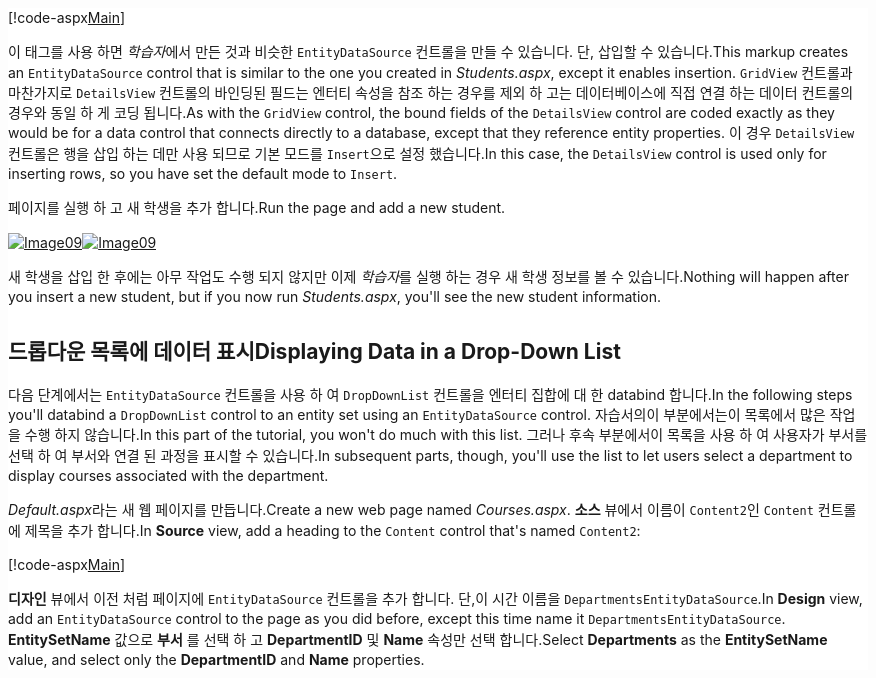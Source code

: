 [!code-aspx[Main](the-entity-framework-and-aspnet-getting-started-part-2/samples/sample8.aspx)]

<span data-ttu-id="853f9-257">이 태그를 사용 하면 *학습자*에서 만든 것과 비슷한 `EntityDataSource` 컨트롤을 만들 수 있습니다. 단, 삽입할 수 있습니다.</span><span class="sxs-lookup"><span data-stu-id="853f9-257">This markup creates an `EntityDataSource` control that is similar to the one you created in *Students.aspx*, except it enables insertion.</span></span> <span data-ttu-id="853f9-258">`GridView` 컨트롤과 마찬가지로 `DetailsView` 컨트롤의 바인딩된 필드는 엔터티 속성을 참조 하는 경우를 제외 하 고는 데이터베이스에 직접 연결 하는 데이터 컨트롤의 경우와 동일 하 게 코딩 됩니다.</span><span class="sxs-lookup"><span data-stu-id="853f9-258">As with the `GridView` control, the bound fields of the `DetailsView` control are coded exactly as they would be for a data control that connects directly to a database, except that they reference entity properties.</span></span> <span data-ttu-id="853f9-259">이 경우 `DetailsView` 컨트롤은 행을 삽입 하는 데만 사용 되므로 기본 모드를 `Insert`으로 설정 했습니다.</span><span class="sxs-lookup"><span data-stu-id="853f9-259">In this case, the `DetailsView` control is used only for inserting rows, so you have set the default mode to `Insert`.</span></span>

<span data-ttu-id="853f9-260">페이지를 실행 하 고 새 학생을 추가 합니다.</span><span class="sxs-lookup"><span data-stu-id="853f9-260">Run the page and add a new student.</span></span>

<span data-ttu-id="853f9-261">[![Image09](the-entity-framework-and-aspnet-getting-started-part-2/_static/image44.png)](the-entity-framework-and-aspnet-getting-started-part-2/_static/image43.png)</span><span class="sxs-lookup"><span data-stu-id="853f9-261">[![Image09](the-entity-framework-and-aspnet-getting-started-part-2/_static/image44.png)](the-entity-framework-and-aspnet-getting-started-part-2/_static/image43.png)</span></span>

<span data-ttu-id="853f9-262">새 학생을 삽입 한 후에는 아무 작업도 수행 되지 않지만 이제 *학습자*를 실행 하는 경우 새 학생 정보를 볼 수 있습니다.</span><span class="sxs-lookup"><span data-stu-id="853f9-262">Nothing will happen after you insert a new student, but if you now run *Students.aspx*, you'll see the new student information.</span></span>

## <a name="displaying-data-in-a-drop-down-list"></a><span data-ttu-id="853f9-263">드롭다운 목록에 데이터 표시</span><span class="sxs-lookup"><span data-stu-id="853f9-263">Displaying Data in a Drop-Down List</span></span>

<span data-ttu-id="853f9-264">다음 단계에서는 `EntityDataSource` 컨트롤을 사용 하 여 `DropDownList` 컨트롤을 엔터티 집합에 대 한 databind 합니다.</span><span class="sxs-lookup"><span data-stu-id="853f9-264">In the following steps you'll databind a `DropDownList` control to an entity set using an `EntityDataSource` control.</span></span> <span data-ttu-id="853f9-265">자습서의이 부분에서는이 목록에서 많은 작업을 수행 하지 않습니다.</span><span class="sxs-lookup"><span data-stu-id="853f9-265">In this part of the tutorial, you won't do much with this list.</span></span> <span data-ttu-id="853f9-266">그러나 후속 부분에서이 목록을 사용 하 여 사용자가 부서를 선택 하 여 부서와 연결 된 과정을 표시할 수 있습니다.</span><span class="sxs-lookup"><span data-stu-id="853f9-266">In subsequent parts, though, you'll use the list to let users select a department to display courses associated with the department.</span></span>

<span data-ttu-id="853f9-267">*Default.aspx*라는 새 웹 페이지를 만듭니다.</span><span class="sxs-lookup"><span data-stu-id="853f9-267">Create a new web page named *Courses.aspx*.</span></span> <span data-ttu-id="853f9-268">**소스** 뷰에서 이름이 `Content2`인 `Content` 컨트롤에 제목을 추가 합니다.</span><span class="sxs-lookup"><span data-stu-id="853f9-268">In **Source** view, add a heading to the `Content` control that's named `Content2`:</span></span>

[!code-aspx[Main](the-entity-framework-and-aspnet-getting-started-part-2/samples/sample9.aspx)]

<span data-ttu-id="853f9-269">**디자인** 뷰에서 이전 처럼 페이지에 `EntityDataSource` 컨트롤을 추가 합니다. 단,이 시간 이름을 `DepartmentsEntityDataSource`.</span><span class="sxs-lookup"><span data-stu-id="853f9-269">In **Design** view, add an `EntityDataSource` control to the page as you did before, except this time name it `DepartmentsEntityDataSource`.</span></span> <span data-ttu-id="853f9-270">**EntitySetName** 값으로 **부서** 를 선택 하 고 **DepartmentID** 및 **Name** 속성만 선택 합니다.</span><span class="sxs-lookup"><span data-stu-id="853f9-270">Select **Departments** as the **EntitySetName** value, and select only the **DepartmentID** and **Name** properties.</span></span>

* * *

Wherever the string "samples" occurs in the records above, copy that line.

: [!code-aspx[Main](the-entity-framework-and-aspnet-getting-started-part-2/samples/sample8.aspx)]
[!code-aspx[Main](the-entity-framework-and-aspnet-getting-started-part-2/samples/sample9.aspx)]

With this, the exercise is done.